Relevant for UPSC GS3 Economy (national income accounting, sustainable development) and GS3 Environment. Prelims: distinguish GDP, GNP, NNP, Green GDP. Mains: questions may ask why India should adopt green accounting, or critique the GDP-centric model of measuring development. Key linkage to SDG Goal 8 (Decent Work and Economic Growth) and SDG Goal 15 (Life on Land).
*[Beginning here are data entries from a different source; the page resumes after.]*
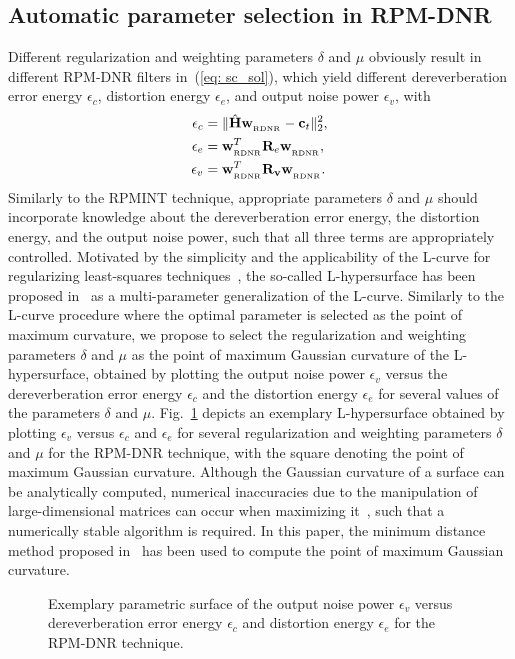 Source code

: \documentclass[10pt]{IEEEtran}
\begin{document}
\subsection{Automatic parameter selection in RPM-DNR}
\label{sec: auto_rp}
Different regularization and weighting parameters $\delta$ and $\mu$ obviously result in different RPM-DNR filters in~(\ref{eq: sc_sol}), which yield different dereverberation error energy $\epsilon_{c}$, distortion energy $\epsilon_{e}$, and output noise power $\epsilon_{v}$, with
\begin{align}
  \epsilon_c  &= \|\hat{\mathbf{H}} \mathbf{w}_{_{\rm RDNR}} -\mathbf{c}_t \|_2^2, \\
 \epsilon_e & = \mathbf{w}^T_{_{\rm RDNR}}\mathbf{R}_{e}\mathbf{w}^{}_{_{\rm RDNR}}, \\
  \epsilon_v &= \mathbf{w}^T_{_{\rm RDNR}} \mathbf{R}_{\mathbf{v}}\mathbf{w}^{}_{_{\rm RDNR}}.
\end{align}
Similarly to the RPMINT technique, appropriate parameters $\delta$ and $\mu$ should incorporate knowledge about the dereverberation error energy, the distortion energy, and the output noise power, such that all three terms are appropriately controlled.
Motivated by the simplicity and the applicability of the L-curve for regularizing least-squares techniques~\cite{Hansen_1993}, the so-called L-hypersurface has been proposed in~\cite{Belge_SPIE_1998} as a multi-parameter generalization of the L-curve. 
Similarly to the L-curve procedure where the optimal parameter is selected as the point of maximum curvature, we propose to select the regularization and weighting parameters $\delta$ and $\mu$ as the point of maximum Gaussian curvature of the L-hypersurface, obtained by plotting the output noise power $\epsilon_v$ versus the dereverberation error energy $\epsilon_c$ and the distortion energy $\epsilon_e$ for several values of the parameters $\delta$ and $\mu$.
Fig.~\ref{fig: L3} depicts an exemplary L-hypersurface obtained by plotting $\epsilon_{v}$ versus $\epsilon_c$ and $\epsilon_e$ for several regularization and weighting parameters $\delta$ and $\mu$ for the RPM-DNR technique, with the square denoting the point of maximum Gaussian curvature.
Although the Gaussian curvature of a surface can be analytically computed, numerical inaccuracies due to the manipulation of large-dimensional matrices can occur when maximizing it~\cite{Belge_IP_2002}, such that a numerically stable algorithm is required.
In this paper, the minimum distance method proposed in~\cite{Belge_IP_2002} has been used to compute the point of maximum Gaussian curvature. 
\begin{figure}[t!]
\centering

\caption{Exemplary parametric surface of the output noise power $\epsilon_v$ versus dereverberation error energy $\epsilon_c$ and distortion energy $\epsilon_e$ for the RPM-DNR technique.}
\label{fig: L3}
\end{figure}
\end{document}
Also connects to alternatives to GDP: HDI (Human Development Index), GNH (Gross National Happiness of Bhutan), SPI (Social Progress Index).

  • 1 Green GDP = GDP - Cost of Environmental Degradation - Cost of Natural Resource Depletion
  • 2 Standard GDP counts resource extraction as income but ignores depletion of natural capital stock
  • 3 UN SEEA (System of Environmental-Economic Accounting): international framework for natural capital accounting
  • 4 India: CSO has piloted green national accounts; full Green GDP framework not yet implemented
  • 5 China's Green GDP experiment (2004-2007): abandoned after finding provinces would show negative growth
  • 6 Alternatives to GDP: HDI, GNH (Bhutan), Social Progress Index
  • 7 Bhopal Gas Tragedy paradox: disaster cleanup ADDS to GDP but represents massive destruction of welfare
  • 8 India's National Green Tribunal orders often factor in environmental cost — a judicial proxy for green accounting
A state that allows massive deforestation for industrial development may show high conventional GDP growth while its Green GDP is negative, since the timber revenue is counted as income but the loss of watershed services, biodiversity, and carbon sequestration value (which may far exceed the timber value) is not subtracted.